Source texts of formatted documents
Start of Block

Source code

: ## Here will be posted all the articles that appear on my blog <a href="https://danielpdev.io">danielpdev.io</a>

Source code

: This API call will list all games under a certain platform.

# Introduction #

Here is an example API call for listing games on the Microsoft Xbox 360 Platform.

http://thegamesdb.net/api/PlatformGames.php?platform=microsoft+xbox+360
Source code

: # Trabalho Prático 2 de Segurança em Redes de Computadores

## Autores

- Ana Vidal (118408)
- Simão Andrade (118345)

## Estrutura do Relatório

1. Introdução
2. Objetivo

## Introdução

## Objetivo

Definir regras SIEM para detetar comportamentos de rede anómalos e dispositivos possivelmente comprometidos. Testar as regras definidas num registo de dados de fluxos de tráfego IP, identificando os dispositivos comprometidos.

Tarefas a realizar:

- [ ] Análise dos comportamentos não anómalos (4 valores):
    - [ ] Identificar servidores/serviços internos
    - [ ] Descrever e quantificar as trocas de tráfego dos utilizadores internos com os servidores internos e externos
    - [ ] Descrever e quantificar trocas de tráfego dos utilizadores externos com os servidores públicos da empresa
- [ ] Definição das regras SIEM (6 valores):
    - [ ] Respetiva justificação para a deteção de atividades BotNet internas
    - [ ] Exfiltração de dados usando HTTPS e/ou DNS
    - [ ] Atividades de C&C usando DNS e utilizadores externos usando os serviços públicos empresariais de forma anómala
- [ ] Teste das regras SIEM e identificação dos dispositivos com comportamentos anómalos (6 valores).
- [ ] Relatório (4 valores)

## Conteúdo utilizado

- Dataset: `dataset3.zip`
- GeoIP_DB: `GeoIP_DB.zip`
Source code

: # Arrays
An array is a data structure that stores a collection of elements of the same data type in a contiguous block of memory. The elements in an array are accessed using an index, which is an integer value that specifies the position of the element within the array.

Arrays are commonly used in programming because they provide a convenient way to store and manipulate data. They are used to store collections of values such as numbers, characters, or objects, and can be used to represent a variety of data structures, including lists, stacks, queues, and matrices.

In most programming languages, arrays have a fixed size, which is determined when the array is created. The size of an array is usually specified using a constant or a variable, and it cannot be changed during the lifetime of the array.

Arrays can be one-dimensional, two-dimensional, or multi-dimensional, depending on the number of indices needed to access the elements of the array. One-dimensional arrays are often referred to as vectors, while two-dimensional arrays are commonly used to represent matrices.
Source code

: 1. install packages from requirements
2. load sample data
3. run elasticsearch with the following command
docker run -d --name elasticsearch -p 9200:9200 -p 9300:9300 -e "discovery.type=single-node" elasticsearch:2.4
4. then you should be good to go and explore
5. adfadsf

End of Block

DESCRIPTION OF THE TASK.
Filter the entries by the string "quantificar" and copy each matching line.

ANSWER AREA.
    - [ ] Descrever e quantificar as trocas de tráfego dos utilizadores internos com os servidores internos e externos
    - [ ] Descrever e quantificar trocas de tráfego dos utilizadores externos com os servidores públicos da empresa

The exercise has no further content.